The way that I handle this is that I have custom images on Docker Hub for each of our projects and reference them from .gitlab-ci.yml. If I need a new dependency, I edit the Dockerfile used to create the initial image, re-build the image, and tag it using a specific tag and push to Docker Hub.

cat "RUN apt-get install gcc" >> Dockerfile
ID=$(docker build)
docker tag $ID ACCOUNT/gitlab_ci_image:gcc
docker push ACCOUNT/gitlab_ci_image

Then I update the .gitlab-ci.yml file to point to that specific version of the image.

image: ACCOUNT/gitlab_ci_image:gcc

build:
    script:
        - cd project && make

This allows me to have different dependencies depending on which commit I am attempting to test (as the gitlab-ci.yml file within that commit tells the runner which to use).
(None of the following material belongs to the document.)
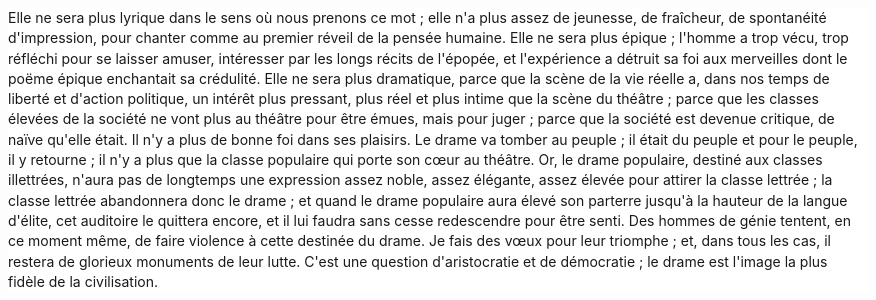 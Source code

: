 Elle ne sera plus lyrique dans le sens où nous prenons ce mot ; elle n'a plus assez de jeunesse, de fraîcheur, de spontanéité d'impression, pour chanter comme au premier réveil de la pensée humaine. Elle ne sera plus épique ; l'homme a trop vécu, trop réfléchi pour se laisser amuser, intéresser par les longs récits de l'épopée, et l'expérience a détruit sa foi aux merveilles dont le poëme épique enchantait sa crédulité. Elle ne sera plus dramatique, parce que la scène de la vie réelle a, dans nos temps de liberté et d'action politique, un intérêt plus pressant, plus réel et plus intime que la scène du théâtre ; parce que les classes élevées de la société ne vont plus au théâtre pour être émues, mais pour juger ; parce que la société est devenue critique, de naïve qu'elle était. Il n'y a plus de bonne foi dans ses plaisirs. Le drame va tomber au peuple ; il était du peuple et pour le peuple, il y retourne ; il n'y a plus que la classe populaire qui porte son cœur au théâtre. Or, le drame populaire, destiné aux classes illettrées, n'aura pas de longtemps une expression assez noble, assez élégante, assez élevée pour attirer la classe lettrée ; la classe lettrée abandonnera donc le drame ; et quand le drame populaire aura élevé son parterre jusqu'à la hauteur de la langue d'élite, cet auditoire le quittera encore, et il lui faudra sans cesse redescendre pour être senti. Des hommes de génie tentent, en ce moment même, de faire violence à cette destinée du drame. Je fais des vœux pour leur triomphe ; et, dans tous les cas, il restera de glorieux monuments de leur lutte. C'est une question d'aristocratie et de démocratie ; le drame est l'image la plus fidèle de la civilisation.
It also prevents the need to install the dependencies every time a test is run on a particular runner as the runner will re-use the same image as long as it doesn't change.

The other nice thing, is that with the images hosted on Docker Hub, if the runner needs a specific tag that it doesn't have locally, it will go grab the correct one automatically so you can have 10 runners and only maintain a single image and this maintenance can be done on your own workstation or any machine.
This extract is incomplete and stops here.